Reputation: 41
I am trying to get the total number of tokens in documents that match a query. I haven't defined any custom mapping and the field for which I want to get the token count is of type 'string'.
I tried the following query, but it gives a very large number in the order of 10^20, which is not the correct answer for my dataset.

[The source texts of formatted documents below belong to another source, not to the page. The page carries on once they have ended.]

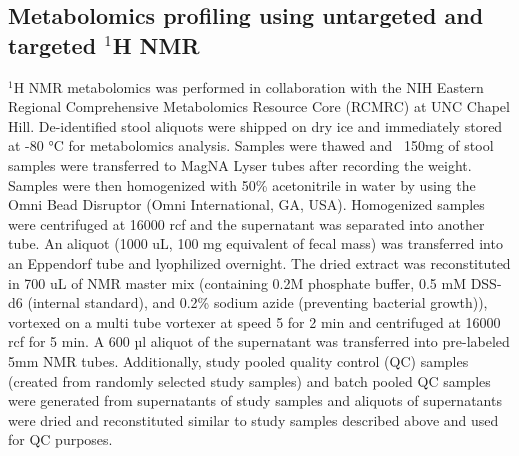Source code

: \subsection{Metabolomics profiling using untargeted and targeted $^1$H NMR}
$^1$H NMR metabolomics was performed in collaboration with the NIH Eastern Regional Comprehensive Metabolomics Resource Core (RCMRC) at UNC Chapel Hill. De-identified stool aliquots were shipped on dry ice and immediately stored at -80 °C for metabolomics analysis. Samples were thawed and ~150mg of stool samples were transferred to MagNA Lyser tubes after recording the weight.  Samples were then homogenized with 50\% acetonitrile in water by using the Omni Bead Disruptor (Omni International, GA, USA). Homogenized samples were centrifuged at 16000 rcf and the supernatant was separated into another tube. An aliquot (1000 uL, 100 mg equivalent of fecal mass) was transferred into an Eppendorf tube and lyophilized overnight. The dried extract was reconstituted in 700 uL of NMR master mix (containing 0.2M phosphate buffer, 0.5 mM DSS-d6 (internal standard), and 0.2\% sodium azide (preventing bacterial growth)), vortexed on a multi tube vortexer at speed 5 for 2 min and centrifuged at 16000 rcf for 5 min. A 600 µl aliquot of the supernatant was transferred into pre-labeled 5mm NMR tubes. Additionally, study pooled quality control (QC) samples (created from randomly selected study samples) and batch pooled QC samples were generated from supernatants of study samples and aliquots of supernatants were dried and reconstituted similar to study samples described above and used for QC purposes. 
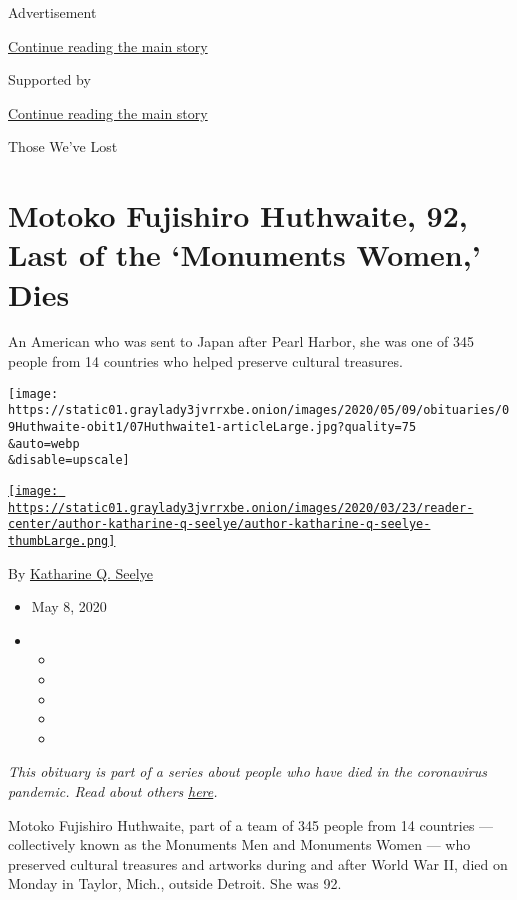 Advertisement

\protect\hyperlink{after-top}{Continue reading the main story}

Supported by

\protect\hyperlink{after-sponsor}{Continue reading the main story}

Those We've Lost

\hypertarget{motoko-fujishiro-huthwaite-92-last-of-the-monuments-women-dies}{%
\section{Motoko Fujishiro Huthwaite, 92, Last of the `Monuments Women,'
Dies}\label{motoko-fujishiro-huthwaite-92-last-of-the-monuments-women-dies}}

An American who was sent to Japan after Pearl Harbor, she was one of 345
people from 14 countries who helped preserve cultural treasures.

\texttt{[image: https://static01.graylady3jvrrxbe.onion/images/2020/05/09/obituaries/09Huthwaite-obit1/07Huthwaite1-articleLarge.jpg?quality=75\\\&auto=webp\\\&disable=upscale]}

\href{https://www.nytimes3xbfgragh.onion/by/katharine-q-seelye}{\texttt{[image: https://static01.graylady3jvrrxbe.onion/images/2020/03/23/reader-center/author-katharine-q-seelye/author-katharine-q-seelye-thumbLarge.png]}}

By
\href{https://www.nytimes3xbfgragh.onion/by/katharine-q-seelye}{Katharine
Q. Seelye}

\begin{itemize}
\item
  May 8, 2020
\item
  \begin{itemize}
  \item
  \item
  \item
  \item
  \item
  \end{itemize}
\end{itemize}

\emph{This obituary is part of a series about people who have died in
the coronavirus pandemic. Read about others}
\href{https://www.nytimes3xbfgragh.onion/series/people-who-have-died-of-the-coronavirus}{\emph{here}}\emph{.}

Motoko Fujishiro Huthwaite, part of a team of 345 people from 14
countries --- collectively known as the Monuments Men and Monuments
Women --- who preserved cultural treasures and artworks during and after
World War II, died on Monday in Taylor, Mich., outside Detroit. She was
92.

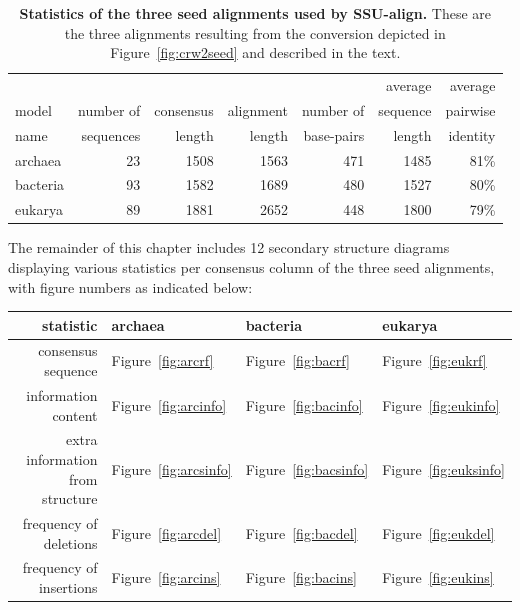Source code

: \begin{table}
\begin{center}
\begin{tabular}{lrrrrrr} \hline
        &           &           &           &           & average   & average  \\
model   & number of & consensus & alignment & number of & sequence  & pairwise \\
name    & sequences & length    & length    & base-pairs & length    & identity \\ \hline
archaea & 23        & 1508      & 1563      & 471       & 1485      & 81\%     \\
bacteria& 93        & 1582      & 1689      & 480       & 1527      & 80\%     \\
eukarya  & 89       & 1881      & 2652      & 448       & 1800      & 79\%     \\ 
\end{tabular}
\caption[Statistics of the three seed alignments used by SSU-align.]
{\textbf{Statistics of the three seed alignments used by
    SSU-align.} These are the three alignments resulting from the
     conversion depicted in Figure~\ref{fig:crw2seed} and
    described in the text.}
\label{tbl:finalseeds}
\end{center}
\end{table}

The remainder of this chapter includes 12 secondary structure diagrams
displaying various statistics per consensus column of the three seed
alignments, with figure numbers as indicated below:

\vspace{0.2in}

\begin{tabular}{r|l|l|l} \hline
statistic                        & archaea & bacteria & eukarya \\ \hline
consensus sequence               & Figure~\ref{fig:arcrf}  & Figure~\ref{fig:bacrf} & Figure~\ref{fig:eukrf} \\ 
information content              & Figure~\ref{fig:arcinfo} & Figure~\ref{fig:bacinfo} & Figure~\ref{fig:eukinfo} \\ 
extra information from structure & Figure~\ref{fig:arcsinfo} & Figure~\ref{fig:bacsinfo} & Figure~\ref{fig:euksinfo} \\ 
frequency of deletions           & Figure~\ref{fig:arcdel} & Figure~\ref{fig:bacdel} & Figure~\ref{fig:eukdel} \\ 
frequency of insertions          & Figure~\ref{fig:arcins} & Figure~\ref{fig:bacins} & Figure~\ref{fig:eukins} \\ 
\end{tabular}

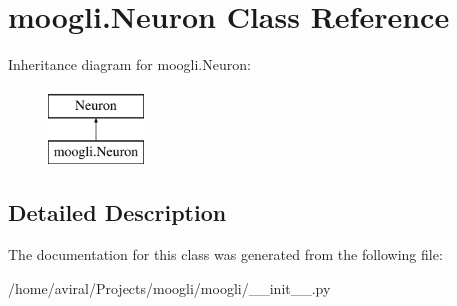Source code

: \hypertarget{classmoogli_1_1Neuron}{\section{moogli.\-Neuron Class Reference}
\label{classmoogli_1_1Neuron}
}
Inheritance diagram for moogli.\-Neuron\-:\begin{figure}[H]
\begin{center}
\leavevmode
\includegraphics[height=2.000000cm]{classmoogli_1_1Neuron}
\end{center}
\end{figure}


\subsection{Detailed Description}


The documentation for this class was generated from the following file\-:\begin{DoxyCompactItemize}
\item 
/home/aviral/\-Projects/moogli/moogli/\-\_\-\-\_\-init\-\_\-\-\_\-.\-py\end{DoxyCompactItemize}
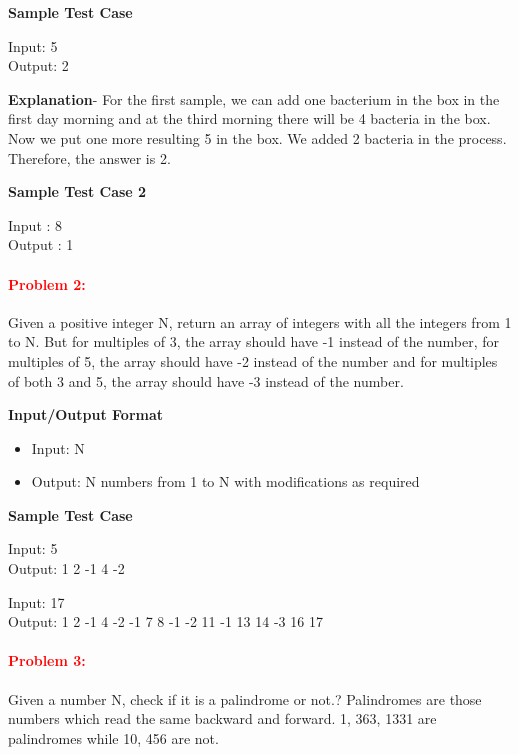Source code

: \documentclass[a4paper,11pt]{article} %
\begin{document}
\textbf{Sample Test Case}

Input: 5\\
Output: 2
\vspace*{0.5cm}

\textbf{Explanation}- For the first sample, we can add one bacterium in the box in the first day morning and at the third morning there will be 4 bacteria in the box. Now we put one more resulting 5 in the box. We added 2 bacteria in the process. Therefore, the answer is 2.
\vspace*{0.5cm}

\textbf{Sample Test Case 2}

Input : 8\\
Output : 1
\vspace*{0.5cm}

\paragraph{\textcolor{red}{Problem 2:}}
Given a positive integer N, return an array of integers with all the integers from 1 to N. But for multiples of 3, the array should have -1 instead of the number, for multiples of 5, the array should have -2 instead of the number and for multiples of both 3 and 5, the array should have -3 instead of the number.

\textbf{Input/Output Format}
\begin{itemize}
    \item  Input: N
    \item  Output: N numbers from 1 to N with modifications as required
\end{itemize}


\textbf{Sample Test Case}

Input: 5\\
Output: 1 2 -1 4 -2
\vspace*{0.5cm}

Input: 17\\
Output: 1 2 -1 4 -2 -1 7 8 -1 -2 11 -1 13 14 -3 16 17
\vspace*{0.3cm}

\newpage
\paragraph{\textcolor{red}{Problem 3:}}
Given a number N, check if it is a palindrome or not.? Palindromes are those numbers which read the same backward and forward. 1, 363, 1331 are palindromes while 10, 456 are not.
\end{document}
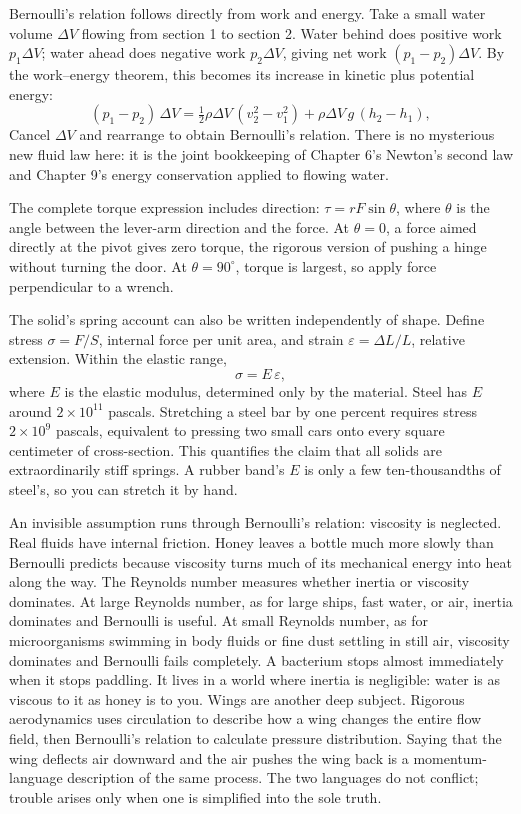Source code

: \begin{mathbridge}
Bernoulli's relation follows directly from work and energy. Take a small water volume \(\Delta V\) flowing from section 1 to section 2. Water behind does positive work \(p_{1}\Delta V\); water ahead does negative work \(p_{2}\Delta V\), giving net work \((p_{1}-p_{2})\Delta V\). By the work--energy theorem, this becomes its increase in kinetic plus potential energy:
\[
  (p_{1}-p_{2})\,\Delta V
  = \tfrac{1}{2}\rho\Delta V\,(v_{2}^{2}-v_{1}^{2})
  + \rho\Delta V\,g\,(h_{2}-h_{1}),
\]
Cancel \(\Delta V\) and rearrange to obtain Bernoulli's relation. There is no mysterious new fluid law here: it is the joint bookkeeping of Chapter 6's Newton's second law and Chapter 9's energy conservation applied to flowing water.

The complete torque expression includes direction: \(\tau = rF\sin\theta\), where \(\theta\) is the angle between the lever-arm direction and the force. At \(\theta=0\), a force aimed directly at the pivot gives zero torque, the rigorous version of pushing a hinge without turning the door. At \(\theta=90^{\circ}\), torque is largest, so apply force perpendicular to a wrench.

The solid's spring account can also be written independently of shape. Define stress \(\sigma=F/S\), internal force per unit area, and strain \(\varepsilon=\Delta L/L\), relative extension. Within the elastic range,
\[
  \sigma = E\,\varepsilon,
\]
where \(E\) is the elastic modulus, determined only by the material. Steel has \(E\) around \(2\times10^{11}\) pascals. Stretching a steel bar by one percent requires stress \(2\times10^{9}\) pascals, equivalent to pressing two small cars onto every square centimeter of cross-section. This quantifies the claim that all solids are extraordinarily stiff springs. A rubber band's \(E\) is only a few ten-thousandths of steel's, so you can stretch it by hand.
\end{mathbridge}

\begin{challenge}
An invisible assumption runs through Bernoulli's relation: viscosity is neglected. Real fluids have internal friction. Honey leaves a bottle much more slowly than Bernoulli predicts because viscosity turns much of its mechanical energy into heat along the way. The Reynolds number measures whether inertia or viscosity dominates. At large Reynolds number, as for large ships, fast water, or air, inertia dominates and Bernoulli is useful. At small Reynolds number, as for microorganisms swimming in body fluids or fine dust settling in still air, viscosity dominates and Bernoulli fails completely. A bacterium stops almost immediately when it stops paddling. It lives in a world where inertia is negligible: water is as viscous to it as honey is to you. Wings are another deep subject. Rigorous aerodynamics uses circulation to describe how a wing changes the entire flow field, then Bernoulli's relation to calculate pressure distribution. Saying that the wing deflects air downward and the air pushes the wing back is a momentum-language description of the same process. The two languages do not conflict; trouble arises only when one is simplified into the sole truth.
\end{challenge}

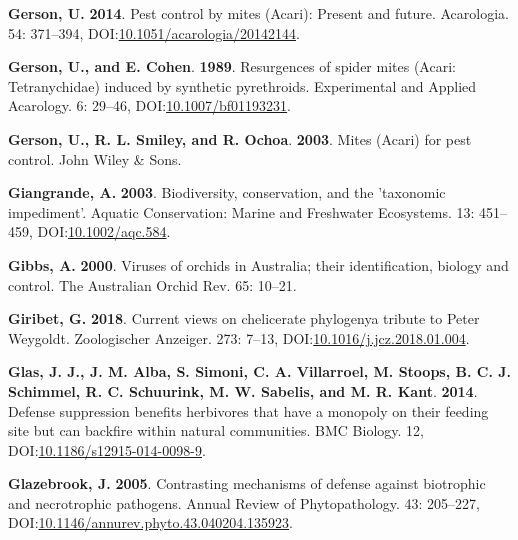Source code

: \documentclass[12pt,final,CPage]{ufthesis}
\newlength{\cslhangindent}
\newenvironment{CSLReferences}[2] %
{%
	\setlength{\parindent}{0pt}
	\ifodd #1 \everypar{\setlength{\hangindent}{\cslhangindent}}\ignorespaces\fi
	\ifnum #2 > 0
	\setlength{\parskip}{#2\baselineskip}
	\fi
}%
{}
\begin{document}
{\begin{CSLReferences}{1}{0}
  \leavevmode{}%
  \textbf{Gerson, U.} \textbf{2014}. Pest control by mites ({Acari}): Present and future. Acarologia. 54: 371--394, DOI:\href{https://doi.org/10.1051/acarologia/20142144}{10.1051/acarologia/20142144}.

  \leavevmode{}%
  \textbf{Gerson, U., and E. Cohen}. \textbf{1989}. Resurgences of spider mites ({Acari}: {Tetranychidae}) induced by synthetic pyrethroids. Experimental and Applied Acarology. 6: 29--46, DOI:\href{https://doi.org/10.1007/bf01193231}{10.1007/bf01193231}.

  \leavevmode{}%
  \textbf{Gerson, U., R. L. Smiley, and R. Ochoa}. \textbf{2003}. Mites ({Acari}) for pest control. John Wiley \& Sons.

  \leavevmode{}%
  \textbf{Giangrande, A.} \textbf{2003}. Biodiversity, conservation, and the 'taxonomic impediment'. Aquatic Conservation: Marine and Freshwater Ecosystems. 13: 451--459, DOI:\href{https://doi.org/10.1002/aqc.584}{10.1002/aqc.584}.

  \leavevmode{}%
  \textbf{Gibbs, A.} \textbf{2000}. Viruses of orchids in {Australia}; their identification, biology and control. The {Australia}n Orchid Rev. 65: 10--21.

  \leavevmode{}%
  \textbf{Giribet, G.} \textbf{2018}. Current views on chelicerate phylogeny{\textemdash}a tribute to {Peter Weygoldt}. Zoologischer Anzeiger. 273: 7--13, DOI:\href{https://doi.org/10.1016/j.jcz.2018.01.004}{10.1016/j.jcz.2018.01.004}.

  \leavevmode{}%
  \textbf{Glas, J. J., J. M. Alba, S. Simoni, C. A. Villarroel, M. Stoops, B. C. J. Schimmel, R. C. Schuurink, M. W. Sabelis, and M. R. Kant}. \textbf{2014}. Defense suppression benefits herbivores that have a monopoly on their feeding site but can backfire within natural communities. {BMC} Biology. 12, DOI:\href{https://doi.org/10.1186/s12915-014-0098-9}{10.1186/s12915-014-0098-9}.

  \leavevmode{}%
  \textbf{Glazebrook, J.} \textbf{2005}. Contrasting mechanisms of defense against biotrophic and necrotrophic pathogens. Annual Review of Phytopathology. 43: 205--227, DOI:\href{https://doi.org/10.1146/annurev.phyto.43.040204.135923}{10.1146/annurev.phyto.43.040204.135923}.


\end{CSLReferences}}
\end{document}
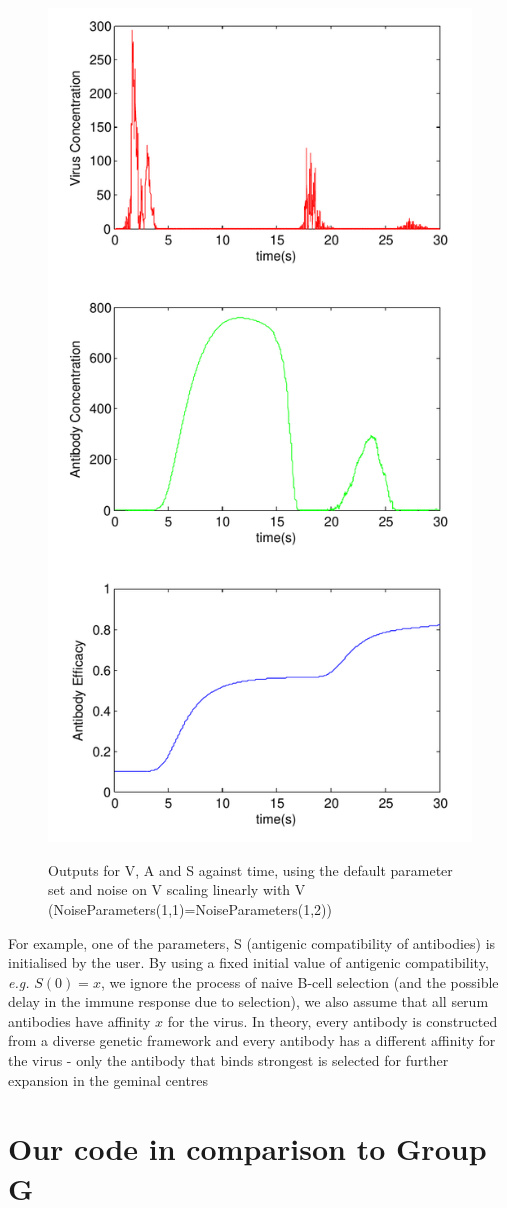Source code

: \documentclass[a4paper, 12pt]{report}
\begin{document}
\begin{figure}
\begin{center}
\includegraphics[width=120mm]{Resurgance_scissored.pdf}
\label{resurgance}
\caption{Outputs for V, A and S against time, using the default parameter set and noise on V scaling linearly with V (NoiseParameters(1,1)=NoiseParameters(1,2))}
\end{center}
\end{figure}
For example, one of the parameters, S (antigenic compatibility of antibodies) is initialised by the user. By using a fixed initial value of antigenic compatibility, \emph{e.g.} $S(0) = x$, we ignore the process of naive B-cell selection (and the possible delay in the immune response due to selection), we also assume that all serum antibodies have affinity $x$ for the virus. In theory, every antibody is constructed from a diverse genetic framework and every antibody has a different affinity for the virus - only the antibody that binds strongest is selected for further expansion in the geminal centres %


\chapter{Our code in comparison to Group G}



\end{document}
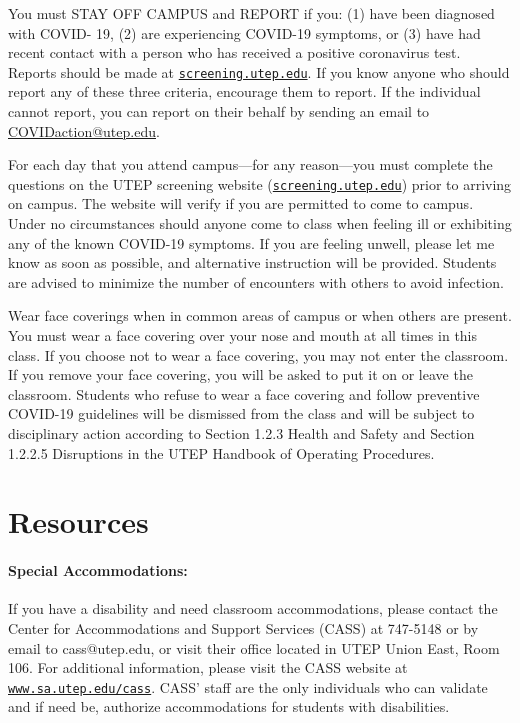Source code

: \documentclass[12pt]{scrartcl}
\begin{document}
You must STAY OFF CAMPUS and REPORT if you:
(1) have been diagnosed with COVID- 19, 
(2) are experiencing COVID-19 symptoms, or 
(3) have had recent contact with a person who has received a positive coronavirus test. 
Reports should be made at \href{http://screening.utep.edu}{\texttt{screening.utep.edu}}. 
If you know anyone who should report any of these three criteria, encourage them to report. 
If the individual cannot report, you can report on their behalf by sending an email to \url{COVIDaction@utep.edu}.

For each day that you attend campus—for any reason—you must complete the questions on the UTEP screening website (\href{http://screening.utep.edu}{\texttt{screening.utep.edu}}) prior to arriving on campus. 
The website will verify if you are permitted to come to campus. 
Under no circumstances should anyone come to class when feeling ill or exhibiting any of the known COVID-19 symptoms. 
If you are feeling unwell, please let me know as soon as possible, 
and alternative instruction will be provided. Students are advised to minimize the number of encounters with others to avoid infection.

Wear face coverings when in common areas of campus or when others are present. 
You must wear a face covering over your nose and mouth at all times in this class. 
If you choose not to wear a face covering, you may not enter the classroom. 
If you remove your face covering, you will be asked to put it on or leave the classroom. 
Students who refuse to wear a face covering and follow preventive COVID-19 guidelines will be dismissed from the class and will be subject to disciplinary action according to Section 1.2.3 Health and Safety and Section 1.2.2.5 Disruptions in the UTEP Handbook of Operating Procedures.


\section{Resources}

\paragraph{Special Accommodations: }
If you have a disability and need classroom accommodations, please contact the Center for Accommodations and Support Services (CASS) at 747-5148 or by email to cass@utep.edu, or visit their office located in UTEP Union East, Room 106. For additional information, please visit the CASS website at \href{http://www.sa.utep.edu/cass}{\texttt{www.sa.utep.edu/cass}}. CASS’ staff are the only individuals who can validate and if need be, authorize accommodations for students with disabilities.
\end{document}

curl -XPOST 'localhost:9200/nodename/comment/_search?pretty' -d '
{
"query": {
"match_all": {}
},
"aggs": {
"tk_count": {
"sum": {
"script": "_index[\"body\"].sumttf()"
}
}
},
"size": 0
}
Any idea how to get the correct count of all tokens? ( I do not need counts for each term, but the total count).
Upvotes: 2
Views: 2331
Reputation: 21064
This worked for me, is it what you need?
Rather than getting token count on query (using tk_count
aggregation, as suggested in the other answer), my solution stores the token count on indexing using the token_count
datatype., so that I could get "name.stored_length" values returned in query results.
token_count
is a "multi-field" it works on one-field-at-a-time (i.e. the "name" field or the "body" field). I modified the example slightly to store the "name.stored_length"
Notice in my example it does not count cardinality of tokens (i.e. distinct values), it counts total tokens; "John John Doe" has 3 tokens in it; "name.stored_length"===3; (even though its count distinct tokens is only 2). Notice I ask for specific "stored_fields" : ["name.stored_length"]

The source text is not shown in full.